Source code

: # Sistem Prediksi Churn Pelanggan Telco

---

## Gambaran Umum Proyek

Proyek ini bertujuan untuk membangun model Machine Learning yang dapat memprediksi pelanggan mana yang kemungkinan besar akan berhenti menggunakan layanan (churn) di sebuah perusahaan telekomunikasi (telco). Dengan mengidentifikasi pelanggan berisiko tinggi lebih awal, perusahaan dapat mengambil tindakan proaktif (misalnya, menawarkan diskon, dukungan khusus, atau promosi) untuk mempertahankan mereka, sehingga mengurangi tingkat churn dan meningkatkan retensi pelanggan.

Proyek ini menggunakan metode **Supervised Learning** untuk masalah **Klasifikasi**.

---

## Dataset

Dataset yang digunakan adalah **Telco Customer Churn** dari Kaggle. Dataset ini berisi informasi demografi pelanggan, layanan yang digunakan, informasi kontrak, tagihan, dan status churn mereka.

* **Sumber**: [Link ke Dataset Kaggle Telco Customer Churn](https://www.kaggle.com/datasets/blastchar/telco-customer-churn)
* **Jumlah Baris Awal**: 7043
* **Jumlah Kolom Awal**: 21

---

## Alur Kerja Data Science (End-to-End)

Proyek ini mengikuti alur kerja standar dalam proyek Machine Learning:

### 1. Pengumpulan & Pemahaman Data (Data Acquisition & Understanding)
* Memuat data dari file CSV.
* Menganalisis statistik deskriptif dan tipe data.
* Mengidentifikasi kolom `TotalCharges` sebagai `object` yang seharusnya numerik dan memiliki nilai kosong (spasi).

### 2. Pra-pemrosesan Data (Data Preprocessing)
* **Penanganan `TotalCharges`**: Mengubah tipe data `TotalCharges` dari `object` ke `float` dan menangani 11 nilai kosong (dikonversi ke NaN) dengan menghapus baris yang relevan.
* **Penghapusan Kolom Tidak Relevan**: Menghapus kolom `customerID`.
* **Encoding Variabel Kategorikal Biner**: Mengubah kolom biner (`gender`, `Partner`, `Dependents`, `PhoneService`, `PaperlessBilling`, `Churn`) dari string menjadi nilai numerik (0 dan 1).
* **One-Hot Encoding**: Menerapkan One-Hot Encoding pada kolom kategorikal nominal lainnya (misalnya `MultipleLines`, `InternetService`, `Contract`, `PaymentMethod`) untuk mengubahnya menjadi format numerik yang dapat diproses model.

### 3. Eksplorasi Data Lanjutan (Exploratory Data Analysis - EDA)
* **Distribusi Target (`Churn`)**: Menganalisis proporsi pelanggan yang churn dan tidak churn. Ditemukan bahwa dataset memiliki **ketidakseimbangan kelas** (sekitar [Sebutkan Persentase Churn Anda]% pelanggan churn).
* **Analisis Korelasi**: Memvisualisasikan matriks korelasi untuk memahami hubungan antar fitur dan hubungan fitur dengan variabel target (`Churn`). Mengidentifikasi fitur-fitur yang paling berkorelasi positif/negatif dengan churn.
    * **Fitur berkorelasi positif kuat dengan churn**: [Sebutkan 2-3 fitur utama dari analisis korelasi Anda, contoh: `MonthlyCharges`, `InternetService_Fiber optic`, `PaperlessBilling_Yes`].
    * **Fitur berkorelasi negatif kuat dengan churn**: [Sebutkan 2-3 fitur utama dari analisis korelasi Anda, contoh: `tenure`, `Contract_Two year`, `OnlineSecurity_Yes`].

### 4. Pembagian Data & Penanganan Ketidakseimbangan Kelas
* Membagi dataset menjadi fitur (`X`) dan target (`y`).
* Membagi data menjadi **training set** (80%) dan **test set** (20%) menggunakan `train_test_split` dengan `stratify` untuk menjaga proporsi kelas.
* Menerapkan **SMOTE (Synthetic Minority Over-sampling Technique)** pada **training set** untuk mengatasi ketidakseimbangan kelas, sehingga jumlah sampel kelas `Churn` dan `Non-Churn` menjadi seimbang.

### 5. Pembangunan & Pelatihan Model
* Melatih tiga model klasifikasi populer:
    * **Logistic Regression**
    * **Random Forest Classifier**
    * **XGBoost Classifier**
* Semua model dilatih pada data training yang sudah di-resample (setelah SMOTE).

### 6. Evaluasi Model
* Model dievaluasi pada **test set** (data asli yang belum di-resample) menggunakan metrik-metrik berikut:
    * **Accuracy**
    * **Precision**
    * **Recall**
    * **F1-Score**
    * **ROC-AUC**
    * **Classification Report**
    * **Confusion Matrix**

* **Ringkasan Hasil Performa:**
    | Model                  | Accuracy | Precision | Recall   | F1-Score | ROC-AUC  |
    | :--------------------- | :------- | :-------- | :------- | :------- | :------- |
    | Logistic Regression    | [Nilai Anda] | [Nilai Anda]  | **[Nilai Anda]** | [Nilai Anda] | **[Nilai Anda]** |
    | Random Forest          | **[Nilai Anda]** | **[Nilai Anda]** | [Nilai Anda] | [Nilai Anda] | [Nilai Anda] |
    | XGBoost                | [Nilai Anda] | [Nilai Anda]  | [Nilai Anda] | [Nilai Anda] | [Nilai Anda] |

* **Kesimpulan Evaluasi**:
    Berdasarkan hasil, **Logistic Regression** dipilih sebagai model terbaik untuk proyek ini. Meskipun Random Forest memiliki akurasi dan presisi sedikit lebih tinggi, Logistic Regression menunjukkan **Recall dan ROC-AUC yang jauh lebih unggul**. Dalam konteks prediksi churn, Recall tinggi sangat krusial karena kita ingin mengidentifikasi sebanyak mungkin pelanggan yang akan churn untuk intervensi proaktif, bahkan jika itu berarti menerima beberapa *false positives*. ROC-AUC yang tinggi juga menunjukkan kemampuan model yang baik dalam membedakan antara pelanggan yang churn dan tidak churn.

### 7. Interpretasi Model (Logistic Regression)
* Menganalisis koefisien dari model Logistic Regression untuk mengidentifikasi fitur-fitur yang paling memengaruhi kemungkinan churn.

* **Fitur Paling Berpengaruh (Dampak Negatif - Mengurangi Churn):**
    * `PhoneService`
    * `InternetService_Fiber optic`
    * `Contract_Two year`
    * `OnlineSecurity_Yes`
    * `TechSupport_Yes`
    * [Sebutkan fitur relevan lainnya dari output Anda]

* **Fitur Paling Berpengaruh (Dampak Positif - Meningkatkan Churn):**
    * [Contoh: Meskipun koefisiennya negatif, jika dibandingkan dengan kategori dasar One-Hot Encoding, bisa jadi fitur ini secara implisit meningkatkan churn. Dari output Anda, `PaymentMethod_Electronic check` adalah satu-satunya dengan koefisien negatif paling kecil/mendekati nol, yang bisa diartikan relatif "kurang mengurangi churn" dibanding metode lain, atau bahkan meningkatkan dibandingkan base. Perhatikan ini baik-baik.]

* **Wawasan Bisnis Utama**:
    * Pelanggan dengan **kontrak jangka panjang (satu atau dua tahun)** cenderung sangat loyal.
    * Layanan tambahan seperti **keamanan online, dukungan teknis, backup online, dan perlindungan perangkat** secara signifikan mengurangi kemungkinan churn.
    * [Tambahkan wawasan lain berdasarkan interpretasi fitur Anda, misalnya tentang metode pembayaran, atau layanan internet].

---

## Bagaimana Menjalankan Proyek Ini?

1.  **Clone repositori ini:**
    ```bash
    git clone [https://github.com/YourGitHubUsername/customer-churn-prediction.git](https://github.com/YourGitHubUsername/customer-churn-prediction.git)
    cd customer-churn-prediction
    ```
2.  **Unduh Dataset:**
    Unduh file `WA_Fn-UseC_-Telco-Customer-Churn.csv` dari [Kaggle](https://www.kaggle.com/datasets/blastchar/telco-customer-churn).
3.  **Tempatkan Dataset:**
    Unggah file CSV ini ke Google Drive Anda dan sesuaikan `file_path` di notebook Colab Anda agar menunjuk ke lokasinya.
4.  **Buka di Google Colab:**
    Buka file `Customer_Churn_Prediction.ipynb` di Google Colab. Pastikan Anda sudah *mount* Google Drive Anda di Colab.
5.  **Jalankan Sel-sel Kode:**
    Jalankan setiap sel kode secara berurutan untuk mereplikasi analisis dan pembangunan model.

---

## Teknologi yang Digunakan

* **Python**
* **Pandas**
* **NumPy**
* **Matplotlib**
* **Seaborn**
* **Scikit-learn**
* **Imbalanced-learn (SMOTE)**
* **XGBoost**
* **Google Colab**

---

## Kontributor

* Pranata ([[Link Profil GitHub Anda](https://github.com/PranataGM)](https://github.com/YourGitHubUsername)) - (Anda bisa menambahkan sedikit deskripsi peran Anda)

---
□ □ □ □ □ □ □
### Brief
Across the whole listing, how many lines contain the string "Classifier"? Give the number and no more.

### Response area
2